When me and my relatives used Windows, I was constantly fixing, formatting, reinstalling, uninstalling, cleaning, tweaking, and troubleshooting everyone's computers. A badly maintained PC will slow down within mere months, and the vast majority of people who use them have no idea how to maintain them properly. And a slow PC costs money, because money = time especially for a corporation.
Ever since I convinced everyone I know to get a Mac (for my own benefit), I haven't been called to fix anything. No one had to reinstall their OS and all their apps, no one had to go into the Registry Editor and change obscure keys to make the PC run again, no one had to go into msconfig and turn off processes that should have been removed when an app was uninstalled, etc.

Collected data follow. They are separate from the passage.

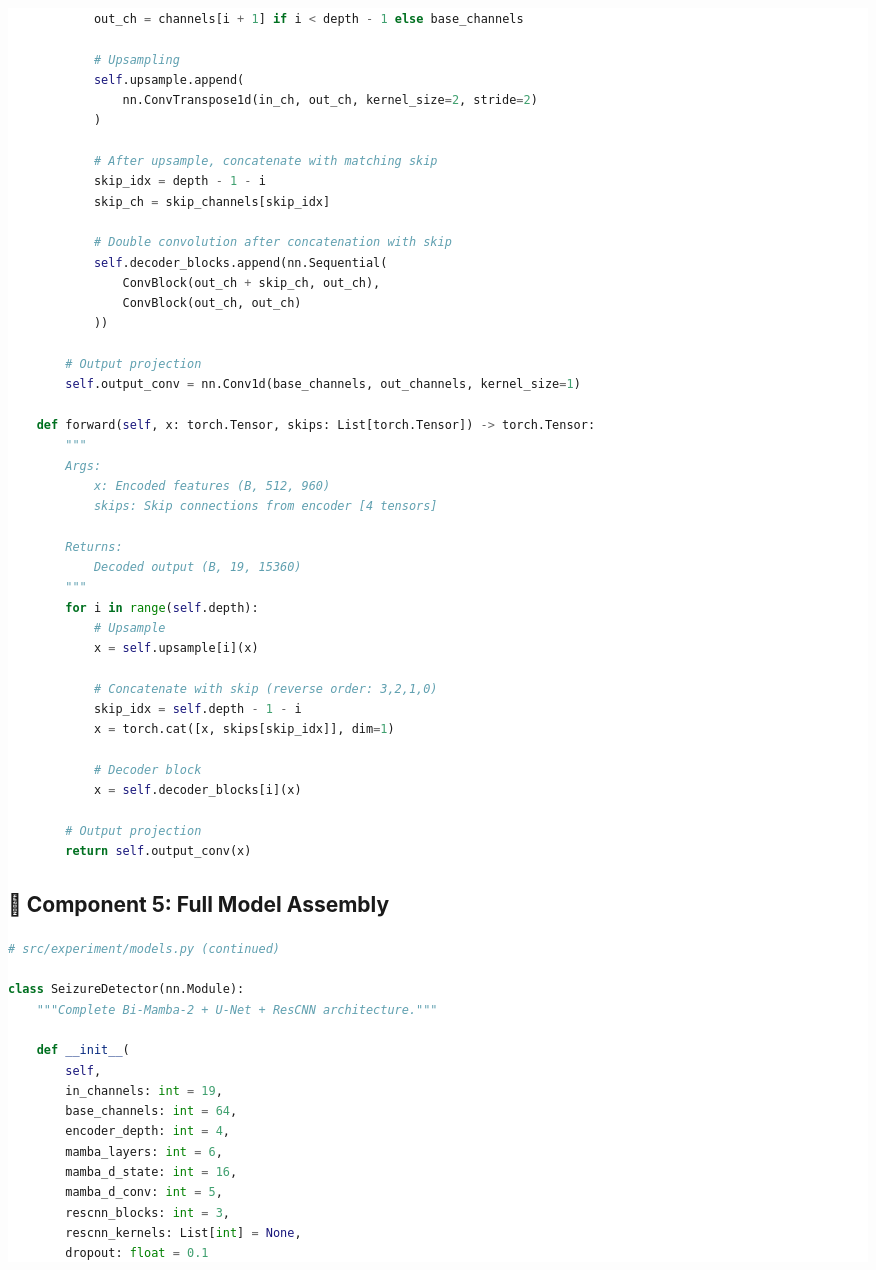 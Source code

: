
 ```python
            out_ch = channels[i + 1] if i < depth - 1 else base_channels

            # Upsampling
            self.upsample.append(
                nn.ConvTranspose1d(in_ch, out_ch, kernel_size=2, stride=2)
            )

            # After upsample, concatenate with matching skip
            skip_idx = depth - 1 - i
            skip_ch = skip_channels[skip_idx]

            # Double convolution after concatenation with skip
            self.decoder_blocks.append(nn.Sequential(
                ConvBlock(out_ch + skip_ch, out_ch),
                ConvBlock(out_ch, out_ch)
            ))

        # Output projection
        self.output_conv = nn.Conv1d(base_channels, out_channels, kernel_size=1)

    def forward(self, x: torch.Tensor, skips: List[torch.Tensor]) -> torch.Tensor:
        """
        Args:
            x: Encoded features (B, 512, 960)
            skips: Skip connections from encoder [4 tensors]

        Returns:
            Decoded output (B, 19, 15360)
        """
        for i in range(self.depth):
            # Upsample
            x = self.upsample[i](x)

            # Concatenate with skip (reverse order: 3,2,1,0)
            skip_idx = self.depth - 1 - i
            x = torch.cat([x, skips[skip_idx]], dim=1)

            # Decoder block
            x = self.decoder_blocks[i](x)

        # Output projection
        return self.output_conv(x)
```

## 🔨 Component 5: Full Model Assembly

```python
# src/experiment/models.py (continued)

class SeizureDetector(nn.Module):
    """Complete Bi-Mamba-2 + U-Net + ResCNN architecture."""

    def __init__(
        self,
        in_channels: int = 19,
        base_channels: int = 64,
        encoder_depth: int = 4,
        mamba_layers: int = 6,
        mamba_d_state: int = 16,
        mamba_d_conv: int = 5,
        rescnn_blocks: int = 3,
        rescnn_kernels: List[int] = None,
        dropout: float = 0.1
```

Windows is absolutely fine for people who know what they're doing and have time and are willing to mess around with this sort of stuff. But for those, including myself, who'd rather spend as little time as they can at a desk in front of a computer, the Mac is definitely going to save them a lot of effort, time and money.
When something works well, you don't even notice it.
This is why it's important that Apple should continue to take the Mac seriously. It's something they're consistently doing well, and that the world needs rather than just wants. The iPhone is great and all, but it's not nearly as important as a real computer to get your work done. And the iPad isn't going to replace anyone's PC anytime soon.